Translate

quinta-feira, 12 de dezembro de 2013

Invenções de cenas, casos e ilusões

Imagem: Robert Doisneau, Sabine Azéma and the truss supplier, May 1985



       Queria escrever uma peça de teatro somente com três personagens, ao estilo The Good, The Bad and The Ugly, de Clint Eastwood. Haveria um conflito maior; os personagens tomariam as cenas por completo. Seria um emaranhado de diálogos, casos, situações dominantes, aspectos psicológicos, todos estariam envolvidos, no íntimo, com suas características mais marcantes, unidos por um fio de confissões e descobertas.

            Um divã armado, com lentes e flashes apontados dentro mundo contemporâneo, das relações virtuais, da intensidade da exposição frente às telas, aos microfones ou ao consumo que dita as regras do “eu sou”. É o cotidiano, as angústias, a incapacidade de adaptação, o processo dolorido de não se sentir quem se é de verdade. É a exposição e expiação da busca de si próprio; é a adaptação à vida supérflua do outro, que também o espera como a salvação compassiva para os erros e a busca insana pela perfeição que não existe.

            Três personagens, a um só tempo, descobririam que não vale a pena buscar mundos e pessoas perfeitas - uma mostra equivocada da arte feita e para pessoas reais, mercadoras de ilusões, que vendem sonhos e discursos prontos, manuais ques na prática, não funcionam.

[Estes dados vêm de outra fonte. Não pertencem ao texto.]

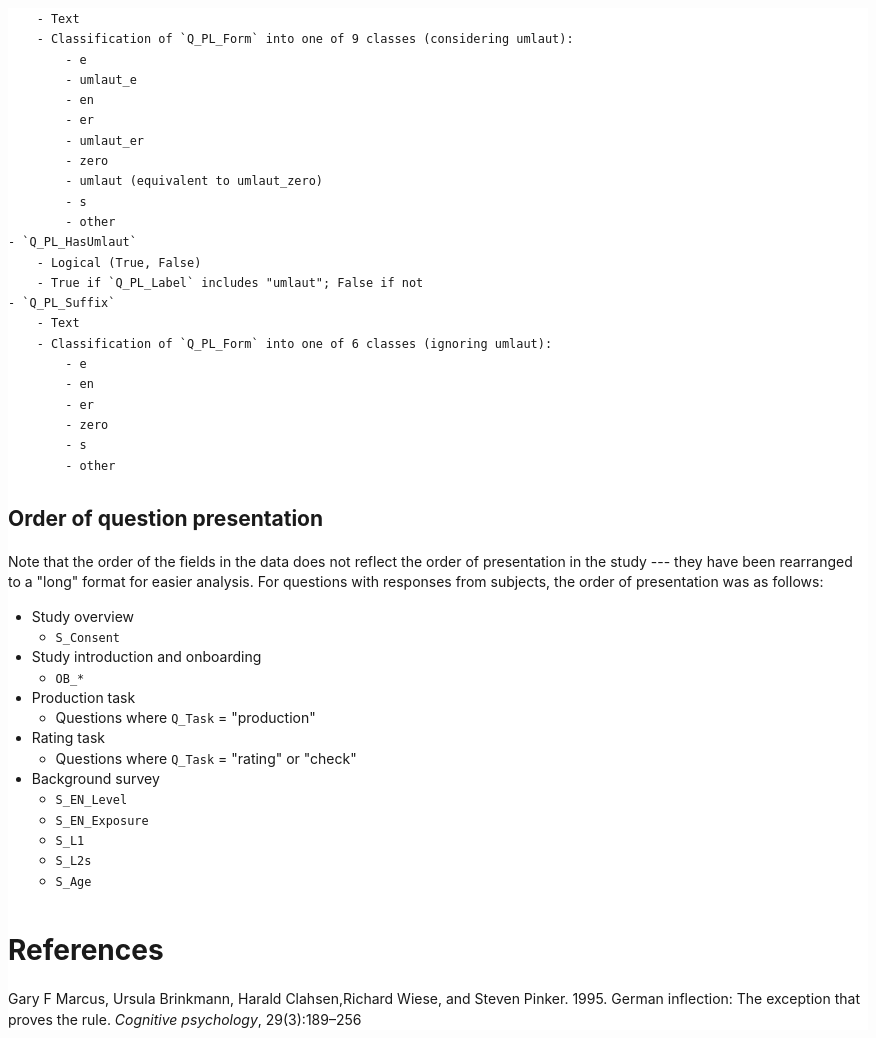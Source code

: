 		- Text
		- Classification of `Q_PL_Form` into one of 9 classes (considering umlaut):
			- e
			- umlaut_e
			- en
			- er
			- umlaut_er
			- zero
			- umlaut (equivalent to umlaut_zero)
			- s
			- other
	- `Q_PL_HasUmlaut`
		- Logical (True, False)
		- True if `Q_PL_Label` includes "umlaut"; False if not
	- `Q_PL_Suffix`
		- Text
		- Classification of `Q_PL_Form` into one of 6 classes (ignoring umlaut):
			- e
			- en
			- er
			- zero
			- s
			- other


## Order of question presentation 

Note that the order of the fields in the data does not reflect the order of presentation in the study --- they have been rearranged to a "long" format for easier analysis. For questions with responses from subjects, the order of presentation was as follows:

- Study overview
	- `S_Consent`
- Study introduction and onboarding
	- `OB_*`
- Production task
	- Questions where `Q_Task` = "production"
- Rating task
	- Questions where `Q_Task` = "rating" or "check"
- Background survey
	- `S_EN_Level`
	- `S_EN_Exposure`
	- `S_L1`
	- `S_L2s`
	- `S_Age`

# References

Gary  F  Marcus,  Ursula  Brinkmann,  Harald  Clahsen,Richard Wiese,  and Steven Pinker. 1995. German inflection: The exception that proves the rule. *Cognitive psychology*, 29(3):189–256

A verdade é que todos precisam se adaptar dentro da urgência da modernidade, aos ditames pós-modernos – palavras e conceitos bonitos que se afiguram como o esporádico que emerge com o fulgor das sensações; a busca do sentido; o poder da personalidade; uma esperança para um futuro que solucione todos os problemas, pois já temos solução e tecnologia para quase tudo – necessitamos somente do tato e testar nossos sentidos num gesto coletivo, numa esfera que se entenda de gente, que o principal motivo sejam as pessoas, para não corrermos o risco de nos transformarmos em máquinas pensantes.

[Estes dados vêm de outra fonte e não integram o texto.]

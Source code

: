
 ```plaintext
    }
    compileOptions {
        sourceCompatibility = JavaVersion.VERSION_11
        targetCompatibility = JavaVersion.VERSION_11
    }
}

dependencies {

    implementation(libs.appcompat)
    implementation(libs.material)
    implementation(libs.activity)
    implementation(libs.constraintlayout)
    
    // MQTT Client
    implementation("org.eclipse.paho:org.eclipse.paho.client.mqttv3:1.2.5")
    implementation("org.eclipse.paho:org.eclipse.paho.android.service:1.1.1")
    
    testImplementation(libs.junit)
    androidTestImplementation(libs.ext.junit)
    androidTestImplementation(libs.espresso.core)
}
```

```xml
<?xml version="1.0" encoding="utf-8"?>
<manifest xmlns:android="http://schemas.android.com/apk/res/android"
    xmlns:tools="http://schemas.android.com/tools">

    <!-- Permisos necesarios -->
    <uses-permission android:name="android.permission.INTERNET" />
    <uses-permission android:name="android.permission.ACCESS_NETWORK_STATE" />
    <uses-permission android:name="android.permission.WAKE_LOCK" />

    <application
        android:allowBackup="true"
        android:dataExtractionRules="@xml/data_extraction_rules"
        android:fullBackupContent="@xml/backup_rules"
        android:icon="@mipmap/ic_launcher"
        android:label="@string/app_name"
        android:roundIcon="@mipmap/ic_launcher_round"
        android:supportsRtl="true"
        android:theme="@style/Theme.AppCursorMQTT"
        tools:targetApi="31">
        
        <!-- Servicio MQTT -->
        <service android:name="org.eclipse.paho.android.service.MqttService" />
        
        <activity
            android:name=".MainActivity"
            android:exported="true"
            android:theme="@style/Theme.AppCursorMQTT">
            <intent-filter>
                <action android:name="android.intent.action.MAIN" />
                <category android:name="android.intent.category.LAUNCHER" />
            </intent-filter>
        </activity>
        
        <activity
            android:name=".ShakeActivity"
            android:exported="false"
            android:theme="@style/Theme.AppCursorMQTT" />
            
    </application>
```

            Continuariam, a passos lentos, os três personagens no movimentos aleatório da busca, do entendimento através das suas histórias, pois, reconheceriam que, no íntimo, seriam desconhecidos de si. Nem mesmo possuíam uma identidade reconhecível, adaptável entre eles, estranhariam-se a cada ato.

            Antes da peça terminar, desejariam voltar para seus lares confortáveis, a realidade do palco se vê que é algo assustador, não é só representar e andar para os lados, gestualizar, externar o que se tem vergonha de mostrar, é sobretudo um desnudamento para estranhos, um reboliço que causaria suas vergonhas. Não mais definiriam como seriam ou lembrariam o tom dos seus rostos, poderiam até esquecer, mentir, desviar, afinal, estariam dentro de redomas de diálogos impossíveis. Seria mais fácil se ausentar e voltar quando quisesse, teria-se o controle nas mãos – e não é bem assim que funciona.

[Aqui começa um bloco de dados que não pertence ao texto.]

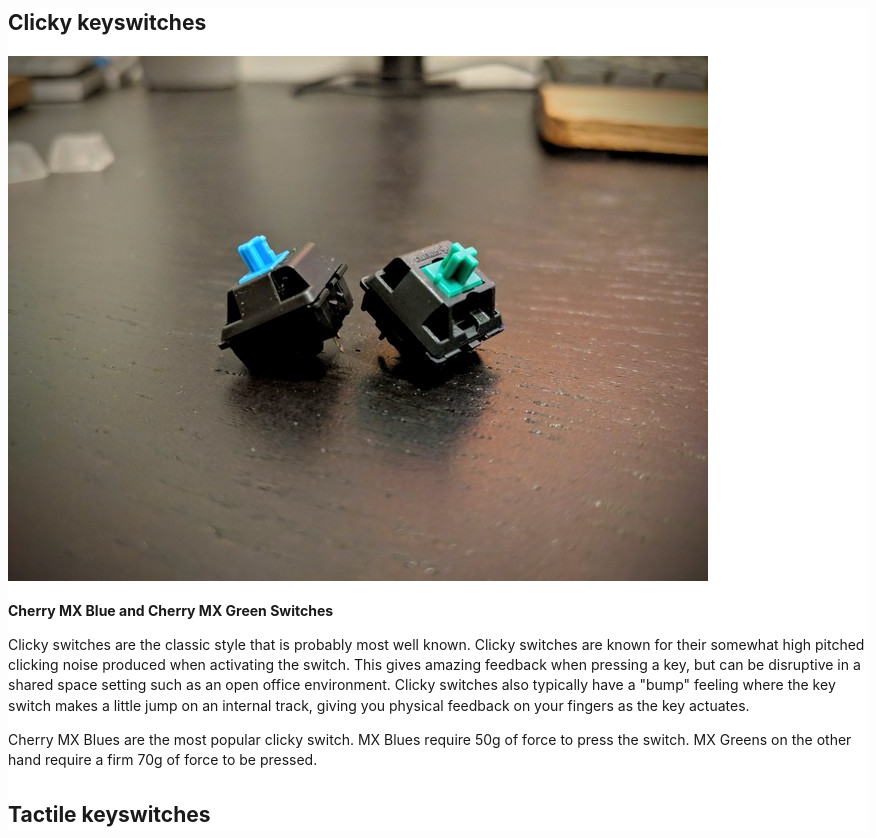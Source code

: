## Clicky keyswitches

![](./mx-clicky.jpg)

**Cherry MX Blue and Cherry MX Green Switches**

Clicky switches are the classic style that is probably most well known. Clicky
switches are known for their somewhat high pitched clicking noise produced when
activating the switch. This gives amazing feedback when pressing a key, but can
be disruptive in a shared space setting such as an open office environment.
Clicky switches also typically have a "bump" feeling where the key switch makes
a little jump on an internal track, giving you physical feedback on your fingers
as the key actuates.

Cherry MX Blues are the most popular clicky switch. MX Blues require 50g of
force to press the switch. MX Greens on the other hand require a firm 70g of
force to be pressed.

## Tactile keyswitches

            Estar no palco é viver, sentir, encenar, trazer o mundo seres estranhos, esquisitos, que nem conhecemos (é como uma fera anjaulada que prende os dedos, encaixados, nas grades quadradas das janelas pesadas); é uma mistura do que se prova, do que se tem para comer, dos sentimentos, do grito, do desejo de sumir para se encontrar em outros palcos, levando outra vida na mala, ainda que seja inventada.